The CRE Downward Spiral: Fire!

Real Property Alpha has a good post on deteriorating CRE fundamentals, but the conclusion points in a dangerous direction. Two excerpts:

This analysis, however, is not focused on providing a historical explanation for the office market weakness. Rather, I note the weakness of the fundamentals in order to provide counsel to lender clients with commercial properties on their books. Unfortunately, the downward trajectory of the graph on page 1 shows a market with a steep downward trend. Bank sellers failing to timely dispose of non-performing assets in this environment risk further deterioration in fundamentals and the resulting price decline. Simply based on fundamentals, office pro forma values are off 38% since Q108. The 38% decline is significant as it likely destroys any equity to debt coverage which was assumed during the initial underwriting, assuming that the deal was financed in the last few years…

Despite the tremendous liquidity problem in the financial industry today, I believe that making proactive moves to dispose of non-performing assets will provide reward for banks with the will to do so. Banks that can expedite the process of disposing of non-performing assets will be the first to clean up their balance sheet and begin lending again. The reward for these banks will be a risk environment in the new lending which will be significantly improved from the landscape we see today.

I agree, and disagree. When the banks dispose of their nonperforming assets, those assets become the comparables for and the new basis the remaining portfolio competes against, so those assets are now overleveraged and are disposed, and so it goes. An aggressive disposition strategy reinforces the downward spiral, so unless you get out of the asset class completely, you continue to suffer losses. A disposition strategy that looks smart for an individual asset can magnify your losses in the remaining portfolio. And remember, it’s not just you – the market won’t stabilize as long as other banks are making significant dispositions.

Also, an aggressive disposition strategy is smart, until it isn’t. If you sell an asset and the market continues to fall, you were smart, but if this downturn is like all the rest at some point the market will stabilize and values will start to rise. There is always someone selling at the bottom.
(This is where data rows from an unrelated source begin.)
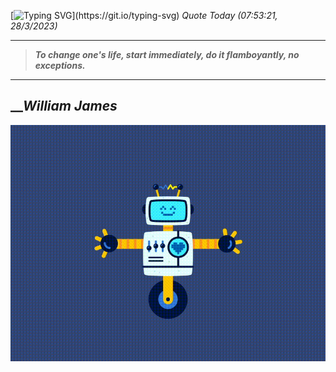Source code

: [![Typing SVG](https://readme-typing-svg.herokuapp.com?font=Press+Start+2P&color=C2F784&size=35&width=900&height=100&lines=Hello+World%2C+I'm+Hung+!)](https://git.io/typing-svg) 
_Quote Today (07:53:21, 28/3/2023)_
___
>**_To change one's life, start immediately, do it flamboyantly, no exceptions._**
___

## __**_William James_**

![RobotDance](src/assets/images/robot-dancing-dribble.gif?style=center)
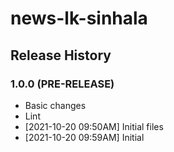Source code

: # news-lk-sinhala

## Release History

### 1.0.0 (PRE-RELEASE)
  * Basic changes
  * Lint
  *  [2021-10-20 09:50AM] Initial files
  *  [2021-10-20 09:59AM] Initial
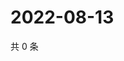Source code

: # 2022-08-13

共 0 条

<!-- BEGIN WEIBO -->
<!-- 最后更新时间 Sat Aug 13 2022 16:07:11 GMT+0800 (China Standard Time) -->

<!-- END WEIBO -->
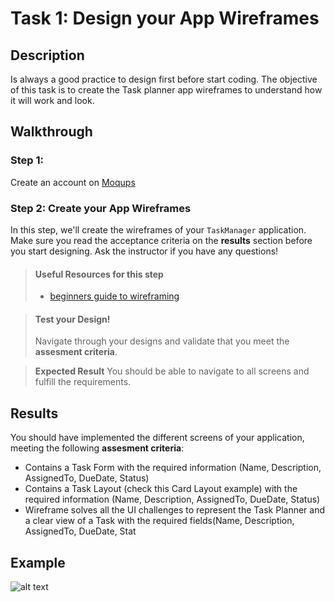 # Task 1: Design your App Wireframes

## Description

Is always a good practice to design first before start coding. The objective of this task is to create the Task planner app wireframes to understand how it will work and look.

## Walkthrough

### Step 1: 
Create an account on <a href="https://moqups.com/" target="_blank">Moqups</a>

### Step 2: Create your App Wireframes

In this step, we'll create the wireframes of your `TaskManager` application. Make sure you read the acceptance criteria on the **results** section before
you start designing. Ask the instructor if you have any questions!

> #### Useful Resources for this step
> - <a href="https://webdesign.tutsplus.com/articles/a-beginners-guide-to-wireframing--webdesign-7399" target="_blank">beginners guide to wireframing</a>


> #### Test your Design!
> Navigate through your designs and validate that you meet the **assesment criteria**. 

> **Expected Result**
> You should be able to navigate to all screens and fulfill the requirements.


## Results

You should have implemented the different screens of your application, meeting the following **assesment criteria**:

* Contains a Task Form with the required information (Name, Description, AssignedTo, DueDate, Status)
* Contains a Task Layout (check this Card Layout example) with the required information (Name, Description, AssignedTo, DueDate, Status)
* Wireframe solves all the UI challenges to represent the Task Planner and a clear view of a Task with the required fields(Name, Description, AssignedTo, DueDate, Stat

## Example

![alt text](https://github.com/generation-org/jwd-final-project/blob/main/task-1/images/wireframes.png)
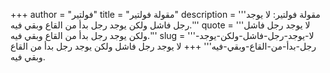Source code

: +++
author = "فولتير"
title = "مقولة فولتير"
description = '''مقولة فولتير: لا يوجد رجل فاشل ولكن يوجد رجل بدأ من القاع وبقي فيه.'''
quote = '''لا يوجد رجل فاشل ولكن يوجد رجل بدأ من القاع وبقي فيه.'''
slug = '''لا-يوجد-رجل-فاشل-ولكن-يوجد-رجل-بدأ-من-القاع-وبقي-فيه'''
+++
لا يوجد رجل فاشل ولكن يوجد رجل بدأ من القاع وبقي فيه.
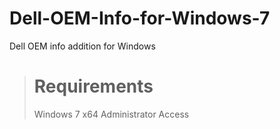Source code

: # Dell-OEM-Info-for-Windows-7
Dell OEM info addition for Windows

> # Requirements
> Windows 7 x64
> Administrator Access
In a perfect world the most highly leveraged assets and the assets controlled by weak operators would be liquidated, and lenders would restructure the debt on marginally overleveraged deals with good operators to allow them a reasonable return and some upside in exchange for maximizing the asset value during the downturn. It’s like a fire in a theater; more people will get out in an orderly exit than if everyone tries to get through the door at once. Of course, we live in a far from perfect world, and at this time it’s hard to argue with Real Property Alpha’s conclusion that lenders should be running for the door.